Segment Open
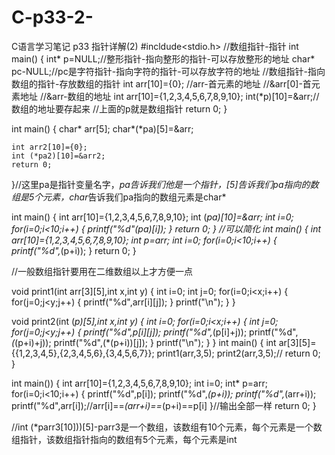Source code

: # C-p33-2-
C语言学习笔记 p33 指针详解(2)
#incldude<stdio.h>
//数组指针-指针
int main()
{
    int* p=NULL;//整形指针-指向整形的指针-可以存放整形的地址
    char* pc-NULL;//pc是字符指针-指向字符的指针-可以存放字符的地址
    //数组指针-指向数组的指针-存放数组的指针
    int arr[10]={0};
    //arr-首元素的地址
    //&arr[0]-首元素地址
    //&arr-数组的地址
    int arr[10]={1,2,3,4,5,6,7,8,9,10};
    int(*p)[10]=&arr;//数组的地址要存起来
    //上面的p就是数组指针
    return 0;
}

int main()
{
    char* arr[5];
    char*(*pa)[5]=&arr;

    int arr2[10]={0};
    int (*pa2)[10]=&arr2;
    return 0;
}//这里pa是指针变量名字，*pa告诉我们他是一个指针，[5]告诉我们pa指向的数组是5个元素，char*告诉我们pa指向的数组元素是char*

int main()
{
    int arr[10]={1,2,3,4,5,6,7,8,9,10};
    int (*pa)[10]=&arr;
    int i=0;
    for(i=0;i<10;i++)
    {
        printf("%d"(*pa)[i]);
    }
    return 0;
}
//可以简化
int main()
{
    int arr[10]={1,2,3,4,5,6,7,8,9,10};
    int* p=arr;
    int i=0;
    for(i=0;i<10;i++)
    {
        printf("%d",*(p+i));
    }
    return 0;
}

//一般数组指针要用在二维数组以上才方便一点

void print1(int arr[3][5],int x,int y)
{
    int i=0;
    int j=0;
    for(i=0;i<x;i++)
    {
        for(j=0;j<y;j++)
        {
            printf("%d",arr[i][j]);
        }
        printf("\n");
    }
}

void print2(int (*p)[5],int x,int y)
{
    int i=0;
    for(i=0;i<x;i++)
    {
        int j=0;
        for(j=0;j<y;j++)
        {
            printf("%d",p[i][j]);
            printf("%d",*(p[i]+j));
            printf("%d",*(*(p+i)+j));
            printf("%d",(*(p+i))[j]);
        }
        printf("\n");
    }
}
int main()
{
    int ar[3][5]={{1,2,3,4,5},{2,3,4,5,6},{3,4,5,6,7}};
    print1(arr,3,5);
    print2(arr,3,5);//
    return 0;
}

int main())
{
    int arr[10]={1,2,3,4,5,6,7,8,9,10};
    int i=0;
    int* p=arr;
    for(i=0;i<10;i++)
    {
        printf("%d",p[i]);
        printf("%d",*(p+i));
        printf("%d",*(arr+i));
        printf("%d",arr[i]);//arr[i]==*(arr+i)==*(p+i)==p[i]
    }//输出全部一样
    return 0;
}

//int (*parr3[10]))[5]-parr3是一个数组，该数组有10个元素，每个元素是一个数组指针，该数组指针指向的数组有5个元素，每个元素是int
Segment Closed
→ Prompt: Copy each line above where "void" appears.

→ Solved problem:
void print1(int arr[3][5],int x,int y)
void print2(int (*p)[5],int x,int y)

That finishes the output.